• _Given records_:

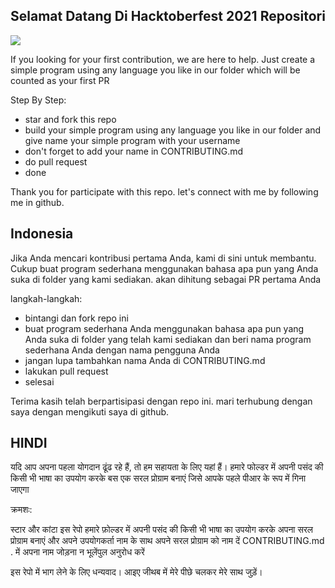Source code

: ## Selamat Datang Di Hacktoberfest 2021 Repositori

<img src="https://hacktoberfest.digitalocean.com/_nuxt/img/logo-hacktoberfest-full.f42e3b1.svg">

If you looking for your first contribution, we are here to help. Just create a simple program using any language you like in our folder which will be counted as your first PR

Step By Step:
- star and fork this repo
- build your simple program using any language you like in our folder and give name your simple program with your username
- don't forget to add your name in CONTRIBUTING.md
- do pull request
- done

Thank you for participate with this repo. let's connect with me by following me in github.

## Indonesia
Jika Anda mencari kontribusi pertama Anda, kami di sini untuk membantu. Cukup buat program sederhana menggunakan bahasa apa pun yang Anda suka di folder yang kami sediakan. akan dihitung sebagai PR pertama Anda

langkah-langkah:
- bintangi dan fork repo ini
- buat program sederhana Anda menggunakan bahasa apa pun yang Anda suka di folder yang telah kami sediakan dan beri nama program sederhana Anda dengan nama pengguna Anda
- jangan lupa tambahkan nama Anda di CONTRIBUTING.md
- lakukan pull request
- selesai

Terima kasih telah berpartisipasi dengan repo ini. mari terhubung dengan saya dengan mengikuti saya di github.

## HINDI

यदि आप अपना पहला योगदान ढूंढ रहे हैं, तो हम सहायता के लिए यहां हैं। हमारे फोल्डर में अपनी पसंद की किसी भी भाषा का उपयोग करके बस एक सरल प्रोग्राम बनाएं जिसे आपके पहले पीआर के रूप में गिना जाएगा

क्रमशः:

स्टार और कांटा इस रेपो
हमारे फ़ोल्डर में अपनी पसंद की किसी भी भाषा का उपयोग करके अपना सरल प्रोग्राम बनाएं और अपने उपयोगकर्ता नाम के साथ अपने सरल प्रोग्राम को नाम दें
CONTRIBUTING.md . में अपना नाम जोड़ना न भूलेंपुल अनुरोध करें


इस रेपो में भाग लेने के लिए धन्यवाद। आइए जीथब में मेरे पीछे चलकर मेरे साथ जुड़ें।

• _Instructions for the task_: Drop the images; copy every entry above exactly.

• _Solution to this exercise_:
Source code

: ## Selamat Datang Di Hacktoberfest 2021 Repositori

<img src="https://hacktoberfest.digitalocean.com/_nuxt/img/logo-hacktoberfest-full.f42e3b1.svg">

If you looking for your first contribution, we are here to help. Just create a simple program using any language you like in our folder which will be counted as your first PR

Step By Step:
- star and fork this repo
- build your simple program using any language you like in our folder and give name your simple program with your username
- don't forget to add your name in CONTRIBUTING.md
- do pull request
- done

Thank you for participate with this repo. let's connect with me by following me in github.

## Indonesia
Jika Anda mencari kontribusi pertama Anda, kami di sini untuk membantu. Cukup buat program sederhana menggunakan bahasa apa pun yang Anda suka di folder yang kami sediakan. akan dihitung sebagai PR pertama Anda

langkah-langkah:
- bintangi dan fork repo ini
- buat program sederhana Anda menggunakan bahasa apa pun yang Anda suka di folder yang telah kami sediakan dan beri nama program sederhana Anda dengan nama pengguna Anda
- jangan lupa tambahkan nama Anda di CONTRIBUTING.md
- lakukan pull request
- selesai

Terima kasih telah berpartisipasi dengan repo ini. mari terhubung dengan saya dengan mengikuti saya di github.

## HINDI

यदि आप अपना पहला योगदान ढूंढ रहे हैं, तो हम सहायता के लिए यहां हैं। हमारे फोल्डर में अपनी पसंद की किसी भी भाषा का उपयोग करके बस एक सरल प्रोग्राम बनाएं जिसे आपके पहले पीआर के रूप में गिना जाएगा

क्रमशः:

स्टार और कांटा इस रेपो
हमारे फ़ोल्डर में अपनी पसंद की किसी भी भाषा का उपयोग करके अपना सरल प्रोग्राम बनाएं और अपने उपयोगकर्ता नाम के साथ अपने सरल प्रोग्राम को नाम दें
CONTRIBUTING.md . में अपना नाम जोड़ना न भूलेंपुल अनुरोध करें


इस रेपो में भाग लेने के लिए धन्यवाद। आइए जीथब में मेरे पीछे चलकर मेरे साथ जुड़ें।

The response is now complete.